Malamud: You men­tioned resource reser­va­tion as one of the areas that a new IP might need to sup­port. Resource reser­va­tion sounds a bit like you’re set­ting up a con­nec­tion and reserv­ing those resources. Are we mov­ing away from pack­et switch­ing and going back to some form of connection-oriented net­work service?

Huitema: Well there are sev­er­al schools there. At one very extreme you have say the ATM school, that you will do a vir­tu­al cir­cuit and you will [pre­size?] that you want a delay of fifty sec­onds plus or minus 5%, no more, and that you want a through­put of 100 kilo­bits except that from time to time you will need to 200, etc. You make a very pre­cise reser­va­tion. And…well that’s one school. And indeed you could mim­ic that in the Internet. You don’t nec­es­sar­i­ly need to do a vir­tu­al cir­cuit to mim­ic that. You can essen­tial­ly do some iden­ti­fi­ca­tion of your pack­ets as belong­ing to a reser­va­tion group. And you route them as nor­mal data­grams. But they are queued as part of a reser­va­tion group. To put it short­ly, they get a bet­ter pri­or­i­ty. To get a bet­ter pri­or­i­ty as long as they stay with­in with­in the resources. That’s what is being done by resource reser­va­tion protocols.

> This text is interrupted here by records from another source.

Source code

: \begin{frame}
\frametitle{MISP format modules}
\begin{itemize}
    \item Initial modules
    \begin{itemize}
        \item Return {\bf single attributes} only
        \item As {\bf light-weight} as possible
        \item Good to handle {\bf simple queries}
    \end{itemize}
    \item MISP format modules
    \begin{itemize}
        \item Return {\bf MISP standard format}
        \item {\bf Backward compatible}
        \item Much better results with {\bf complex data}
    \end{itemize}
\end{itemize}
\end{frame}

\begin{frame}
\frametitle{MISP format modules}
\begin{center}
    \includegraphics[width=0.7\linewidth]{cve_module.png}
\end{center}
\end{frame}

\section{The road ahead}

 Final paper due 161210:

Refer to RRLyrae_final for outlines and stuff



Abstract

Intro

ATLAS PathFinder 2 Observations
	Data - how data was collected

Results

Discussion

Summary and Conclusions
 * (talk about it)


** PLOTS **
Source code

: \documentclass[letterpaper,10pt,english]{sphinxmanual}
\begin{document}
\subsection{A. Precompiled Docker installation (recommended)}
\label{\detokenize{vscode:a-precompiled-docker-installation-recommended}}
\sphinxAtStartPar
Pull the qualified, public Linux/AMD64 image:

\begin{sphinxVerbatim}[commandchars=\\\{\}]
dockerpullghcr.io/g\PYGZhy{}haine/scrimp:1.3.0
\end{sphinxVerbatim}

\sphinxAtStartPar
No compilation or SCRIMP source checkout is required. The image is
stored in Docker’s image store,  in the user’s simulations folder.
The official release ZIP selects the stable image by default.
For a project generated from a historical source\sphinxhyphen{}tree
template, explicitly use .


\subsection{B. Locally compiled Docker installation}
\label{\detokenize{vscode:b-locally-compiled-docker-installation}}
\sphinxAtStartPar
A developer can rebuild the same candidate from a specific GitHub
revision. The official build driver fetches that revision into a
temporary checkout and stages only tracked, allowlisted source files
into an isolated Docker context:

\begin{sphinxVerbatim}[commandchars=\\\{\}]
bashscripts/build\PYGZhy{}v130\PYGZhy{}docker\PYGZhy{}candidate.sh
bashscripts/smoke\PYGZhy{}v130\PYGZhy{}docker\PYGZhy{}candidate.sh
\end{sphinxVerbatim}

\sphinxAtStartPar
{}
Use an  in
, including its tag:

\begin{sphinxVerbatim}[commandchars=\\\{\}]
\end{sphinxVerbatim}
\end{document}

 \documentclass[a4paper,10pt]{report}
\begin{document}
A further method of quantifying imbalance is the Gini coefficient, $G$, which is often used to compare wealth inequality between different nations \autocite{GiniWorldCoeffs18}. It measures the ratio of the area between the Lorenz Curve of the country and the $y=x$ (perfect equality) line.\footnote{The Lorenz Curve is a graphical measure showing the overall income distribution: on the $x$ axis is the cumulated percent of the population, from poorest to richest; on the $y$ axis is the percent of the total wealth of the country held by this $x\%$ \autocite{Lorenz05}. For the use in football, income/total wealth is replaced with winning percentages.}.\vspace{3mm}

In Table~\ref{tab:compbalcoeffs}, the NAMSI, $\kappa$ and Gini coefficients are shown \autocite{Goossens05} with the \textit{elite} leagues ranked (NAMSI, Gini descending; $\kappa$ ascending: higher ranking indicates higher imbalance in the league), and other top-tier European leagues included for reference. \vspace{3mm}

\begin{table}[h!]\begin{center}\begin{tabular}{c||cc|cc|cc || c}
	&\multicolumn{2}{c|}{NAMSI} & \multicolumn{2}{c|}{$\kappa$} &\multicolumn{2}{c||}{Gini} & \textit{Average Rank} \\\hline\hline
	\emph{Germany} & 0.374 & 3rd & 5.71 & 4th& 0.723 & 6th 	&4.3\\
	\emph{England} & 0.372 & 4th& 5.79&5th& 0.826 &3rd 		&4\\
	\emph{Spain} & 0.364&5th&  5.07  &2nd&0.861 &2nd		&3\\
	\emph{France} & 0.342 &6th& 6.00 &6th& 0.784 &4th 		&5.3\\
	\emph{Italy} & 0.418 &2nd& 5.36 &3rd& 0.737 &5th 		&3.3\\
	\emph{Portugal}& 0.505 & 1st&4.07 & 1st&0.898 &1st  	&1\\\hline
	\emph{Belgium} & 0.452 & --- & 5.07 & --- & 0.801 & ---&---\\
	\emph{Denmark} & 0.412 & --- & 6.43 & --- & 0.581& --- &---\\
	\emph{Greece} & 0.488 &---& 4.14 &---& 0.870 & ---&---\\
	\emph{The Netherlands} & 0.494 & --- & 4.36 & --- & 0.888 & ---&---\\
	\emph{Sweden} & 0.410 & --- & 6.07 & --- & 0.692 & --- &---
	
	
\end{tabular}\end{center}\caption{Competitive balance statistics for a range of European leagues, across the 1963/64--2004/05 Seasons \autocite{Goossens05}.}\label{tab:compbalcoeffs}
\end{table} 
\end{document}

I per­son­al­ly do not believe that you need very strict resource reser­va­tion to do most of the thing we want to do. I mean, we have been devel­op­ing video soft­ware, we have been [indis­tinct] video exper­i­ments, pre­cise­ly because we want­ed to gain first-hand expe­ri­ence in that. Because while you read in the papers that you need megabits to do video, you need resource reser­va­tion. And yet you observe that if you just put up a video codec and put that on the Internet, pro­vid­ed you have some con­trol of the codec, well it just works.

Malamud: What do you mean it just works. Don’t you need more band­width? Don’t you need guar­an­teed resources? What hap­pens if you drop packets?

Huitema: If you look at the video codecs we have today, I mean if you look at the [NV inter­face of ?] or if you look at the ivs inter­face which we have devel­oped in my team, you will find that there is a but­ton which says What’s the band­width you require?” And you can place the but­ton any­where between say 2 megabits and some­thing like 20 kilo­bits. You can even go at a low speed. [To me?] what you do is that you can have a con­tin­u­ous qual­i­ty arbi­tra­tion between bet­ter bits, bet­ter qual­i­ty, a crisper image, and more bits in the net­work, or less bits in the net­work. Indeed you have a very fine qual­i­ty if you are send­ing 2 megabits per sec­ond of video. But to if you make less bits per pix­el, if you spend more time doing more CPU cycles for your com­pres­sion, then you can have a much low­er throughput. 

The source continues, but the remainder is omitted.